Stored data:
BEGIN

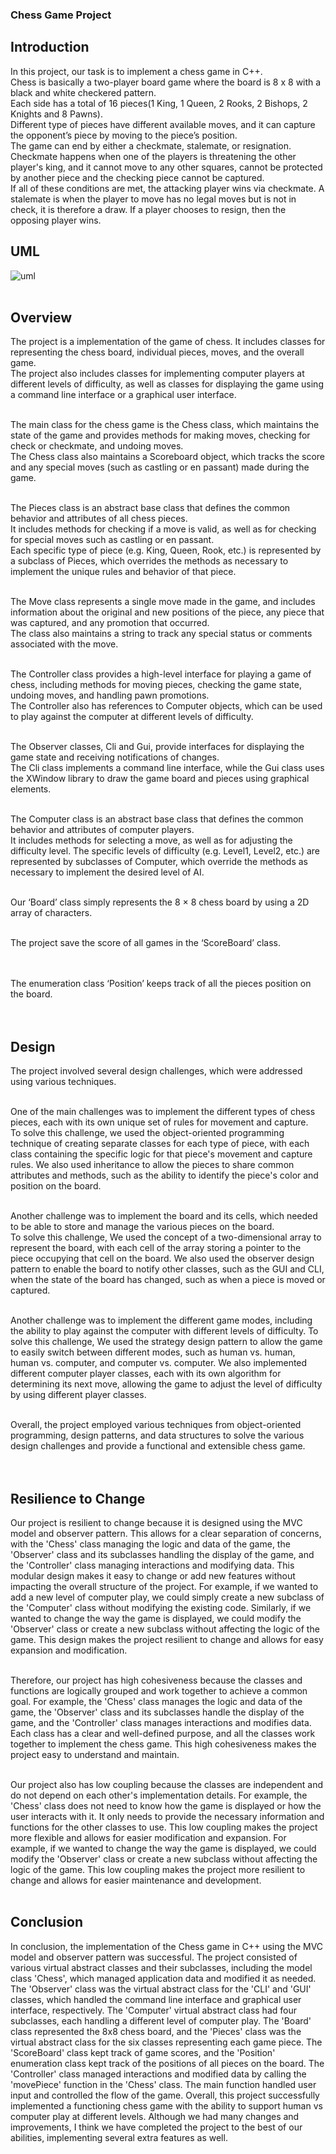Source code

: ### Chess Game Project

## Introduction

In this project, our task is to implement a chess game in C++. </br>
Chess is basically a two-player board game where the board is 8 x 8 with a black and white checkered pattern. </br>
Each side has a total of 16 pieces(1 King, 1 Queen, 2 Rooks, 2 Bishops, 2 Knights and 8 Pawns).</br>
Different type of pieces have different available moves, and it can capture the opponent’s piece by moving to the piece’s position.</br>
The game can end by either a checkmate, stalemate, or resignation. 
Checkmate happens when one of the players is threatening the other player's king, and it cannot move to any other squares, 
cannot be protected by another piece and the checking piece cannot be captured. </br>
If all of these conditions are met, the attacking player wins via checkmate. 
A stalemate is when the player to move has no legal moves but is not in check, it is therefore a draw. If a player chooses to resign, then the opposing player wins.</br>
## UML

![uml](https://user-images.githubusercontent.com/70479629/210186831-fa7318ec-01ba-4a34-966b-79a576f4f2e2.png) </br>
</br>

## Overview
The project is a implementation of the game of chess. It includes classes for representing the chess board, individual pieces, moves, and the overall game. </br>
The project also includes classes for implementing computer players at different levels of difficulty, as well as classes for displaying the game using a command line interface or a graphical user interface.</br>
</br>

The main class for the chess game is the Chess class, which maintains the state of the game and provides methods for making moves, 
checking for check or checkmate, and undoing moves.</br>
The Chess class also maintains a Scoreboard object, which tracks the score and any special moves (such as castling or en passant) made during the game.</br>
</br>

The Pieces class is an abstract base class that defines the common behavior and attributes of all chess pieces. </br>
It includes methods for checking if a move is valid, as well as for checking for special moves such as castling or en passant.</br>
Each specific type of piece (e.g. King, Queen, Rook, etc.) is represented by a subclass of Pieces, which overrides the methods as necessary 
to implement the unique rules and behavior of that piece.</br>
</br>

The Move class represents a single move made in the game, and includes information about the original and new positions of the piece, 
any piece that was captured, and any promotion that occurred.</br>
The class also maintains a string to track any special status or comments associated with the move.</br>
</br>

The Controller class provides a high-level interface for playing a game of chess, including methods for moving pieces, checking the game state, 
undoing moves, and handling pawn promotions.</br>
The Controller also has references to Computer objects, which can be used to play against the computer at different levels of difficulty.</br>
</br>

The Observer classes, Cli and Gui, provide interfaces for displaying the game state and receiving notifications of changes. </br>
The Cli class implements a command line interface, while the Gui class uses the XWindow library to draw the game board and pieces using graphical elements.</br>
</br>

The Computer class is an abstract base class that defines the common behavior and attributes of computer players.</br>
It includes methods for selecting a move, as well as for adjusting the difficulty level. 
The specific levels of difficulty (e.g. Level1, Level2, etc.) are represented by subclasses of Computer, which override the methods as necessary to implement the desired level of AI.</br>
</br>

Our ‘Board’ class simply represents the 8 × 8 chess board by using a 2D array of characters.</br>
</br>

The project save the score of all games in the ‘ScoreBoard’ class.</br>\
</br>

The enumeration class ‘Position’ keeps track of all the pieces position on the board.</br>
</br>
</br>

## Design
The project involved several design challenges, which were addressed using various techniques.</br>
</br>

One of the main challenges was to implement the different types of chess pieces, each with its own unique set of rules for movement and capture.</br>
To solve this challenge, we used the object-oriented programming technique of creating separate classes for each type of piece,
with each class containing the specific logic for that piece's movement and capture rules. 
We also used inheritance to allow the pieces to share common attributes and methods, such as the ability to identify the piece's color and position on the board.</br>
</br>

Another challenge was to implement the board and its cells, which needed to be able to store and manage the various pieces on the board.</br>
To solve this challenge, We used the concept of a two-dimensional array to represent the board, with each cell of the array storing 
a pointer to the piece occupying that cell on the board. 
We also used the observer design pattern to enable the board to notify other classes, such as the GUI and CLI, when the state of the board has changed, 
such as when a piece is moved or captured.</br>
</br>

Another challenge was to implement the different game modes, including the ability to play against the computer with different levels of difficulty.
To solve this challenge, We used the strategy design pattern to allow the game to easily switch between different modes, such as human vs. human, 
human vs. computer, and computer vs. computer. We also implemented different computer player classes, each with its own algorithm for determining its next move, 
allowing the game to adjust the level of difficulty by using different player classes.</br>
</br>

Overall, the project employed various techniques from object-oriented programming, design patterns, and data structures to solve the various design 
challenges and provide a functional and extensible chess game.</br>
</br>
</br>

## Resilience to Change
Our project is resilient to change because it is designed using the MVC model and observer pattern. This allows for a clear separation of concerns, 
with the 'Chess' class managing the logic and data of the game, the 'Observer' class and its subclasses handling the display of the game, 
and the 'Controller' class managing interactions and modifying data. This modular design makes it easy to change or add new features without 
impacting the overall structure of the project. For example, if we wanted to add a new level of computer play, we could simply create a new subclass 
of the 'Computer' class without modifying the existing code. Similarly, if we wanted to change the way the game is displayed, 
we could modify the 'Observer' class or create a new subclass without affecting the logic of the game. This design makes the project resilient 
to change and allows for easy expansion and modification.</br>
</br>

Therefore, our project has high cohesiveness because the classes and functions are logically grouped and work together to achieve a common goal. 
For example, the 'Chess' class manages the logic and data of the game, the 'Observer' class and its subclasses handle the display of the game, 
and the 'Controller' class manages interactions and modifies data. Each class has a clear and well-defined purpose, and all the classes work 
together to implement the chess game. This high cohesiveness makes the project easy to understand and maintain.</br>
</br>

Our project also has low coupling because the classes are independent and do not depend on each other's implementation details. 
For example, the 'Chess' class does not need to know how the game is displayed or how the user interacts with it. 
It only needs to provide the necessary information and functions for the other classes to use. 
This low coupling makes the project more flexible and allows for easier modification and expansion. 
For example, if we wanted to change the way the game is displayed, we could modify the 'Observer' class or create a new subclass without affecting 
the logic of the game. This low coupling makes the project more resilient to change and allows for easier maintenance and development.</br>
</br>

## Conclusion
In conclusion, the implementation of the Chess game in C++ using the MVC model and observer pattern was successful. 
The project consisted of various virtual abstract classes and their subclasses, including the model class 'Chess', which managed application data 
and modified it as needed. The 'Observer' class was the virtual abstract class for the 'CLI' and 'GUI' classes, which handled the command line interface 
and graphical user interface, respectively. The 'Computer' virtual abstract class had four subclasses, each handling a different level of computer play. 
The 'Board' class represented the 8x8 chess board, and the 'Pieces' class was the virtual abstract class for the six classes representing each game piece. 
The 'ScoreBoard' class kept track of game scores, and the 'Position' enumeration class kept track of the positions of all pieces on the board. 
The 'Controller' class managed interactions and modified data by calling the 'movePiece' function in the 'Chess' class. 
The main function handled user input and controlled the flow of the game. 
Overall, this project successfully implemented a functioning chess game with the ability to support human vs computer play at different levels. 
Although we had many changes and improvements, I think we have completed the project to the best of our abilities, implementing several extra features as well.</br>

END

§ EXERCISE OBJECTIVE: Copy all lines of the records that have the string "made" in them.

§ ANSWER BOX:
The Chess class also maintains a Scoreboard object, which tracks the score and any special moves (such as castling or en passant) made during the game.</br>
The Move class represents a single move made in the game, and includes information about the original and new positions of the piece, 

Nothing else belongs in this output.